■ What needs to be done: What follows is a set of records; repeat them exactly, without the pictures.

Records from a data collection:
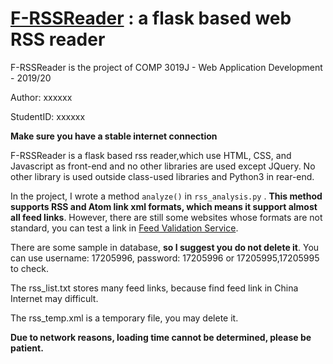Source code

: # **[F-RSSReader](http://127.0.0.1:5000/index)** : a flask based web RSS reader

F-RSSReader is the project of COMP 3019J - Web Application Development - 2019/20

Author: xxxxxx

StudentID: xxxxxx

**Make sure you have a stable internet connection**

F-RSSReader is a flask based rss reader,which use HTML, CSS, and Javascript as front-end and no other libraries are used except JQuery.  No other library is used outside class-used libraries and Python3 in rear-end.

In the project, I wrote a method `analyze()` in `rss_analysis.py` . **This method supports RSS and Atom link xml formats, which means it support almost all feed links**. However, there are still some websites whose formats are not standard, you can test a link in  [Feed Validation Service](https://validator.w3.org/feed/).

There are some sample in database, **so I suggest you do not delete it**. You can use username: 17205996, password: 17205996 or 17205995,17205995 to check.

The rss_list.txt stores many feed links, because find feed link in China Internet may difficult.

The rss_temp.xml is a temporary file, you may delete it.

**Due to network reasons, loading time cannot be determined, please be patient.**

■ Written reply:
Source code

: # **[F-RSSReader](http://127.0.0.1:5000/index)** : a flask based web RSS reader

F-RSSReader is the project of COMP 3019J - Web Application Development - 2019/20

Author: xxxxxx

StudentID: xxxxxx

**Make sure you have a stable internet connection**

F-RSSReader is a flask based rss reader,which use HTML, CSS, and Javascript as front-end and no other libraries are used except JQuery.  No other library is used outside class-used libraries and Python3 in rear-end.

In the project, I wrote a method `analyze()` in `rss_analysis.py` . **This method supports RSS and Atom link xml formats, which means it support almost all feed links**. However, there are still some websites whose formats are not standard, you can test a link in  [Feed Validation Service](https://validator.w3.org/feed/).

There are some sample in database, **so I suggest you do not delete it**. You can use username: 17205996, password: 17205996 or 17205995,17205995 to check.

The rss_list.txt stores many feed links, because find feed link in China Internet may difficult.

The rss_temp.xml is a temporary file, you may delete it.

**Due to network reasons, loading time cannot be determined, please be patient.**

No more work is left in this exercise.